- [Requirement]
The expected output is exactly the lines below, starting at the line with "tela de 2022-03-04" and ending at the line with "Esse disco novo do Opeth ta", both included; no other line belongs in it.

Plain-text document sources
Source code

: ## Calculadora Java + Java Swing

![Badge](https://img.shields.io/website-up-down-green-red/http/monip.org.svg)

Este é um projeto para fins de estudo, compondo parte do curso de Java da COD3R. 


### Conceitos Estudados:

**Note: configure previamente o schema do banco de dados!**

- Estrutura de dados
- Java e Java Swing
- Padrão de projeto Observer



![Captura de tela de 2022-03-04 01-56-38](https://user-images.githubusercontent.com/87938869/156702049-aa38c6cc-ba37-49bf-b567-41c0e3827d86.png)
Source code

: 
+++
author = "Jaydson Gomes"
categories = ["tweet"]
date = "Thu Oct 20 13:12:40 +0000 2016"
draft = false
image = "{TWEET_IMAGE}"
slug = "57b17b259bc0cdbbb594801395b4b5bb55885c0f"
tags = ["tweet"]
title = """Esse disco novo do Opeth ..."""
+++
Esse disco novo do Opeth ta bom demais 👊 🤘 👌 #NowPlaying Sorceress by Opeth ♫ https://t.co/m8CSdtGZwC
--
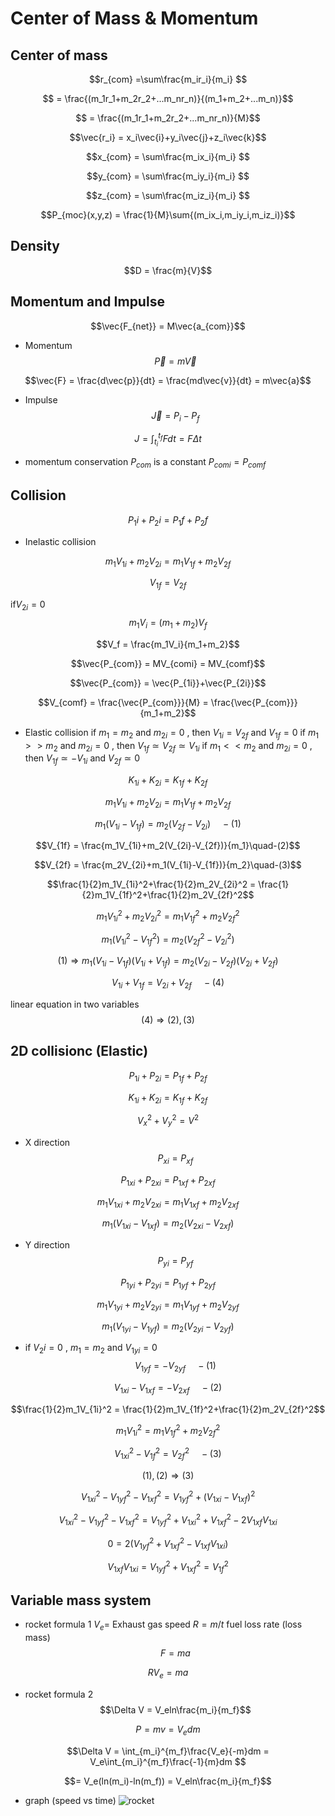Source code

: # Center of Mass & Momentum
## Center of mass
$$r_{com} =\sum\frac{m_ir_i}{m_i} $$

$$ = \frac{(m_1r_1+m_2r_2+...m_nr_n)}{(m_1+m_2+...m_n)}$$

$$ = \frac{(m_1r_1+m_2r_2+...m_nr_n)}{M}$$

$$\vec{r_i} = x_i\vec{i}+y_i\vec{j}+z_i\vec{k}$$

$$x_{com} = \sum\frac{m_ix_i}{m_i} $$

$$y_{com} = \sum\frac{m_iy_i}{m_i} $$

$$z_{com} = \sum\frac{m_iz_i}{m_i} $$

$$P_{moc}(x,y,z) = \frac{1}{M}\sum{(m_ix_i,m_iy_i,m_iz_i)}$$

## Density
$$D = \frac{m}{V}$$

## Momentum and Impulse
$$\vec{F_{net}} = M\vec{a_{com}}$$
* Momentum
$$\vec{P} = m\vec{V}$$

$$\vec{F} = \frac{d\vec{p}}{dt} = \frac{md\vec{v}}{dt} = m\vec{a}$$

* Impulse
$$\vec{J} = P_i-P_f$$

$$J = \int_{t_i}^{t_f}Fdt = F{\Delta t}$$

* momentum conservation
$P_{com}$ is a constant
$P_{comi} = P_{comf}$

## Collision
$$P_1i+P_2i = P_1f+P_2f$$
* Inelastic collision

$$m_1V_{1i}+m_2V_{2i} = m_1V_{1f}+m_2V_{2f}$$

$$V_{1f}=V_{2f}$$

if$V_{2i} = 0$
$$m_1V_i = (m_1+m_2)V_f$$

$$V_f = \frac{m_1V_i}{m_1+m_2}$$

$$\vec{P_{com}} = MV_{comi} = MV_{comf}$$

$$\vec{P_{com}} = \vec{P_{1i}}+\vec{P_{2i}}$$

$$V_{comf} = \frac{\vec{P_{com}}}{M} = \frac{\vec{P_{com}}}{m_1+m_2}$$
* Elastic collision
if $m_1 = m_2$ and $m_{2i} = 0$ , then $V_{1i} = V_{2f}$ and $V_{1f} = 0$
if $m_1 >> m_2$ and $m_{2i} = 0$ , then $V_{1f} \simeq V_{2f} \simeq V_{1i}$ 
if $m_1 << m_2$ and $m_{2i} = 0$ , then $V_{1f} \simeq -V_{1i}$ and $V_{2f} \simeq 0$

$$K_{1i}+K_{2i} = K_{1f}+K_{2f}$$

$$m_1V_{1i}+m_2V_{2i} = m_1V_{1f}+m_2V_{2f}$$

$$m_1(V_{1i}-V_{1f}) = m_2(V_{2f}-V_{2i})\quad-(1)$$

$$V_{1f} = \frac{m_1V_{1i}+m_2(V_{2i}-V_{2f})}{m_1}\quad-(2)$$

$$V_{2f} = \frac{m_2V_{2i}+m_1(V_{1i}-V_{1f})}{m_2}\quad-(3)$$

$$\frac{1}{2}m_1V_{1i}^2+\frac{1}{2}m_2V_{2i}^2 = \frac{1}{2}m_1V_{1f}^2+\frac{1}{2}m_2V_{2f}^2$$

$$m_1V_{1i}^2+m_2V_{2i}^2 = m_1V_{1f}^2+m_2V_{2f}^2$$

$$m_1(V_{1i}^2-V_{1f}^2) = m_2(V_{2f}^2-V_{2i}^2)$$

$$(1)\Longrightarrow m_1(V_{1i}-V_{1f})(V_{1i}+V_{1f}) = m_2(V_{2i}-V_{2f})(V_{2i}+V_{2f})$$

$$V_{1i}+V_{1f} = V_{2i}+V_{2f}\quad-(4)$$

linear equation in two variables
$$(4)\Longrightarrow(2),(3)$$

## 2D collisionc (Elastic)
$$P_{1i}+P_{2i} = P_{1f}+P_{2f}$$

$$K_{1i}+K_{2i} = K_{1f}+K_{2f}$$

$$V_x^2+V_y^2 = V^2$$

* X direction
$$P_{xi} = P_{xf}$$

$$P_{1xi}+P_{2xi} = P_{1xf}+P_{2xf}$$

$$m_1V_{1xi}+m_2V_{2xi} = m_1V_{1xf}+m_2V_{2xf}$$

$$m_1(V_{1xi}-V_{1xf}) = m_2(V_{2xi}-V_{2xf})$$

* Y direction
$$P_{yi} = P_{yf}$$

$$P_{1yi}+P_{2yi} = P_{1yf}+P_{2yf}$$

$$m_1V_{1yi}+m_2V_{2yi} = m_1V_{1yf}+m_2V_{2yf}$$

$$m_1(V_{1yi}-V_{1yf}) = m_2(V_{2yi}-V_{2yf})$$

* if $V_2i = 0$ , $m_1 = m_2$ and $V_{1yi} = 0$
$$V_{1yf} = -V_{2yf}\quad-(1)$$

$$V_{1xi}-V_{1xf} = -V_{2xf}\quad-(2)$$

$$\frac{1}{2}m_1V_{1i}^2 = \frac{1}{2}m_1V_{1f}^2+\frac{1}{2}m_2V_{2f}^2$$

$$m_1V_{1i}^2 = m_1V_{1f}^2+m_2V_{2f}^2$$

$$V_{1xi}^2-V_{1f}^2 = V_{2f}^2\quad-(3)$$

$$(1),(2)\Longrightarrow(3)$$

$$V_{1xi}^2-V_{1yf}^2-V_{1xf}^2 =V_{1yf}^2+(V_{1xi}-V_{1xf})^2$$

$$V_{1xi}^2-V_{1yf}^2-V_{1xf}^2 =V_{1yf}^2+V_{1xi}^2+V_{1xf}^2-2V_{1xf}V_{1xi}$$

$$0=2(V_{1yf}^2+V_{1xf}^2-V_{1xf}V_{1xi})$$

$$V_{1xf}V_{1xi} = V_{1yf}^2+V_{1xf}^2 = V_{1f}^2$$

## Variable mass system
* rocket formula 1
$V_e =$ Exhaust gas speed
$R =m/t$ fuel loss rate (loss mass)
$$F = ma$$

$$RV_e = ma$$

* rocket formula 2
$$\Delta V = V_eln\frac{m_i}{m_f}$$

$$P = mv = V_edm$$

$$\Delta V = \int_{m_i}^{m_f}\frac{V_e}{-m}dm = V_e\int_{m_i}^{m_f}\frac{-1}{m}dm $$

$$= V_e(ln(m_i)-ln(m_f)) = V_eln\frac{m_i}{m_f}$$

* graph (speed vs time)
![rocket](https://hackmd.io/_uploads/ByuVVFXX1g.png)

- [Written answer]
![Captura de tela de 2022-03-04 01-56-38](https://user-images.githubusercontent.com/87938869/156702049-aa38c6cc-ba37-49bf-b567-41c0e3827d86.png)
Source code

: 
+++
author = "Jaydson Gomes"
categories = ["tweet"]
date = "Thu Oct 20 13:12:40 +0000 2016"
draft = false
image = "{TWEET_IMAGE}"
slug = "57b17b259bc0cdbbb594801395b4b5bb55885c0f"
tags = ["tweet"]
title = """Esse disco novo do Opeth ..."""
+++
Esse disco novo do Opeth ta bom demais 👊 🤘 👌 #NowPlaying Sorceress by Opeth ♫ https://t.co/m8CSdtGZwC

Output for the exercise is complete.